**Work instruction**. Beginning at the line that contains "http://blog.csdn.net/gaopu12345/article/details/50868501", transcribe every line up to the last one in the material below. Include no other lines.
- Opening Delimiter -
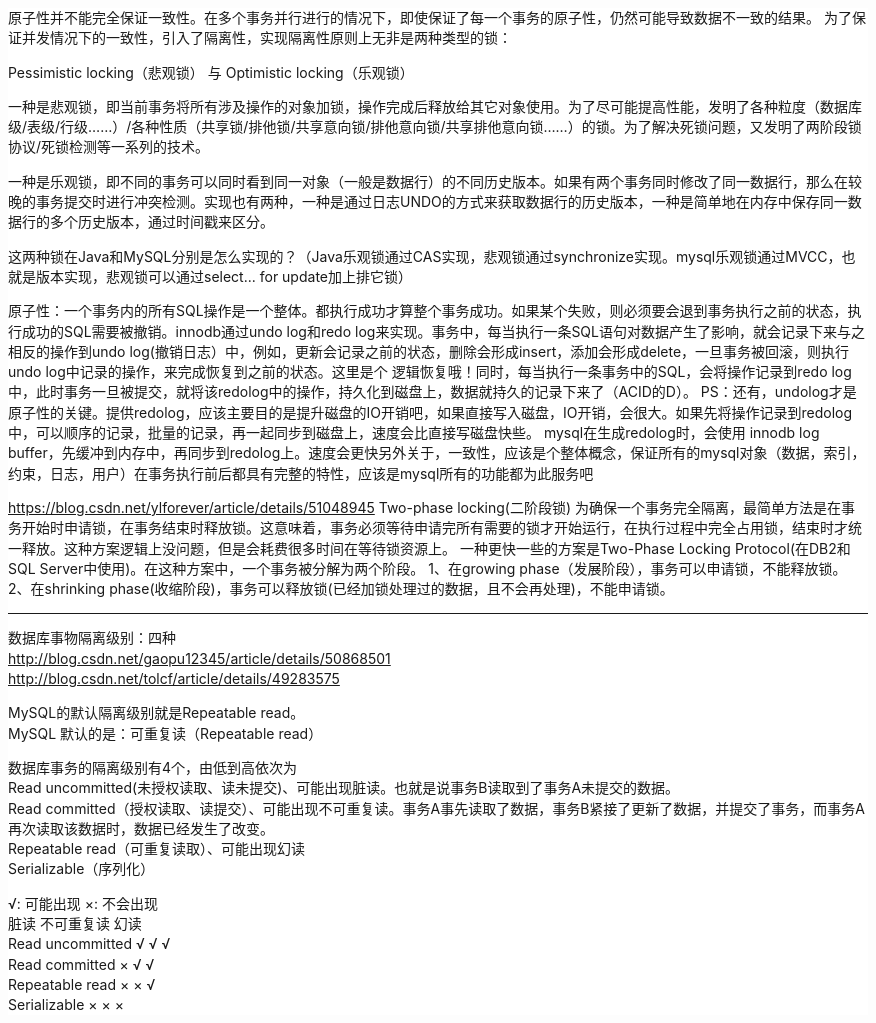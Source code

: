原子性并不能完全保证一致性。在多个事务并行进行的情况下，即使保证了每一个事务的原子性，仍然可能导致数据不一致的结果。
为了保证并发情况下的一致性，引入了隔离性，实现隔离性原则上无非是两种类型的锁：


Pessimistic locking（悲观锁） 与 Optimistic locking（乐观锁）

一种是悲观锁，即当前事务将所有涉及操作的对象加锁，操作完成后释放给其它对象使用。为了尽可能提高性能，发明了各种粒度（数据库级/表级/行级……）/各种性质（共享锁/排他锁/共享意向锁/排他意向锁/共享排他意向锁……）的锁。为了解决死锁问题，又发明了两阶段锁协议/死锁检测等一系列的技术。

一种是乐观锁，即不同的事务可以同时看到同一对象（一般是数据行）的不同历史版本。如果有两个事务同时修改了同一数据行，那么在较晚的事务提交时进行冲突检测。实现也有两种，一种是通过日志UNDO的方式来获取数据行的历史版本，一种是简单地在内存中保存同一数据行的多个历史版本，通过时间戳来区分。

这两种锁在Java和MySQL分别是怎么实现的？（Java乐观锁通过CAS实现，悲观锁通过synchronize实现。mysql乐观锁通过MVCC，也就是版本实现，悲观锁可以通过select... for update加上排它锁）



原子性：一个事务内的所有SQL操作是一个整体。都执行成功才算整个事务成功。如果某个失败，则必须要会退到事务执行之前的状态，执行成功的SQL需要被撤销。innodb通过undo log和redo log来实现。事务中，每当执行一条SQL语句对数据产生了影响，就会记录下来与之相反的操作到undo log(撤销日志）中，例如，更新会记录之前的状态，删除会形成insert，添加会形成delete，一旦事务被回滚，则执行undo log中记录的操作，来完成恢复到之前的状态。这里是个 逻辑恢复哦！同时，每当执行一条事务中的SQL，会将操作记录到redo log中，此时事务一旦被提交，就将该redolog中的操作，持久化到磁盘上，数据就持久的记录下来了（ACID的D）。
PS：还有，undolog才是原子性的关键。提供redolog，应该主要目的是提升磁盘的IO开销吧，如果直接写入磁盘，IO开销，会很大。如果先将操作记录到redolog中，可以顺序的记录，批量的记录，再一起同步到磁盘上，速度会比直接写磁盘快些。 mysql在生成redolog时，会使用 innodb log buffer，先缓冲到内存中，再同步到redolog上。速度会更快另外关于，一致性，应该是个整体概念，保证所有的mysql对象（数据，索引，约束，日志，用户）在事务执行前后都具有完整的特性，应该是mysql所有的功能都为此服务吧



https://blog.csdn.net/ylforever/article/details/51048945
Two-phase locking(二阶段锁)
为确保一个事务完全隔离，最简单方法是在事务开始时申请锁，在事务结束时释放锁。这意味着，事务必须等待申请完所有需要的锁才开始运行，在执行过程中完全占用锁，结束时才统一释放。这种方案逻辑上没问题，但是会耗费很多时间在等待锁资源上。
一种更快一些的方案是Two-Phase Locking Protocol(在DB2和SQL Server中使用)。在这种方案中，一个事务被分解为两个阶段。
1、在growing phase（发展阶段），事务可以申请锁，不能释放锁。
2、在shrinking phase(收缩阶段)，事务可以释放锁(已经加锁处理过的数据，且不会再处理)，不能申请锁。



---------------------------------------------------------------------------------------------------------------------  
 
数据库事物隔离级别：四种  
http://blog.csdn.net/gaopu12345/article/details/50868501  
http://blog.csdn.net/tolcf/article/details/49283575  
  
MySQL的默认隔离级别就是Repeatable read。  
MySQL 默认的是：可重复读（Repeatable read）
  
数据库事务的隔离级别有4个，由低到高依次为  
Read uncommitted(未授权读取、读未提交)、可能出现脏读。也就是说事务B读取到了事务A未提交的数据。  
Read committed（授权读取、读提交）、可能出现不可重复读。事务A事先读取了数据，事务B紧接了更新了数据，并提交了事务，而事务A再次读取该数据时，数据已经发生了改变。  
Repeatable read（可重复读取）、可能出现幻读  
Serializable（序列化）  
  
√: 可能出现    ×: 不会出现  
 						脏读	不可重复读	幻读  
Read uncommitted		√				√				√  
Read committed			×				√				√  
Repeatable read			×				×				√  
Serializable				×				×				×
- Closing Delimiter -
**Expected output**.
http://blog.csdn.net/gaopu12345/article/details/50868501  
http://blog.csdn.net/tolcf/article/details/49283575  
  
MySQL的默认隔离级别就是Repeatable read。  
MySQL 默认的是：可重复读（Repeatable read）
  
数据库事务的隔离级别有4个，由低到高依次为  
Read uncommitted(未授权读取、读未提交)、可能出现脏读。也就是说事务B读取到了事务A未提交的数据。  
Read committed（授权读取、读提交）、可能出现不可重复读。事务A事先读取了数据，事务B紧接了更新了数据，并提交了事务，而事务A再次读取该数据时，数据已经发生了改变。  
Repeatable read（可重复读取）、可能出现幻读  
Serializable（序列化）  
  
√: 可能出现    ×: 不会出现  
 						脏读	不可重复读	幻读  
Read uncommitted		√				√				√  
Read committed			×				√				√  
Repeatable read			×				×				√  
Serializable				×				×				×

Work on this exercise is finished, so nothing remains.